(Data to use Opens)

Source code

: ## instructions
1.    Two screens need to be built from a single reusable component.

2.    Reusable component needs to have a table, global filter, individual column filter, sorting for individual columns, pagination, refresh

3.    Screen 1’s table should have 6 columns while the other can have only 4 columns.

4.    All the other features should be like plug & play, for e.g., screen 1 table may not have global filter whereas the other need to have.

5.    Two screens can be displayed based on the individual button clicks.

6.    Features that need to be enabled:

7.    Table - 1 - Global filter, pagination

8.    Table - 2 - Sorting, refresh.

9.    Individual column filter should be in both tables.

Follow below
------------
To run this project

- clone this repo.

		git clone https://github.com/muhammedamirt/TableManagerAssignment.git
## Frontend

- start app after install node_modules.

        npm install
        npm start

(Data to use Closes)
(Data to use Opens)

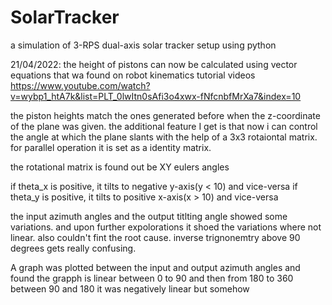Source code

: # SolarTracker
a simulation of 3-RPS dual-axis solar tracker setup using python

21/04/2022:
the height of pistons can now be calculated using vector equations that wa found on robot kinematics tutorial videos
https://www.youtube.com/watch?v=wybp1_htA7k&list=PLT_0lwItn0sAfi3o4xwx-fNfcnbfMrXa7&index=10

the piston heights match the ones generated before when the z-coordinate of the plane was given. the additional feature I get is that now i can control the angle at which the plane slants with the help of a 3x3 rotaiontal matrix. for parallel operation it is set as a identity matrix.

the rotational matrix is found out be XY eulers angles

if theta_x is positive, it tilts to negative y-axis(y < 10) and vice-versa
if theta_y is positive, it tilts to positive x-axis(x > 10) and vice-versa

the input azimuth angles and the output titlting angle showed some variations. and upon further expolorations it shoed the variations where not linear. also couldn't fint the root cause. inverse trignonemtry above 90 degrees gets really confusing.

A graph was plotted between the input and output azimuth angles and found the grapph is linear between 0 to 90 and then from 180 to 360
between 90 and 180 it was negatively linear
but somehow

(Data to use Closes)

### Exercise details:
Copy all lines of the preceding data that hold the word "angles".

### Result for this task:
the rotational matrix is found out be XY eulers angles
the input azimuth angles and the output titlting angle showed some variations. and upon further expolorations it shoed the variations where not linear. also couldn't fint the root cause. inverse trignonemtry above 90 degrees gets really confusing.
A graph was plotted between the input and output azimuth angles and found the grapph is linear between 0 to 90 and then from 180 to 360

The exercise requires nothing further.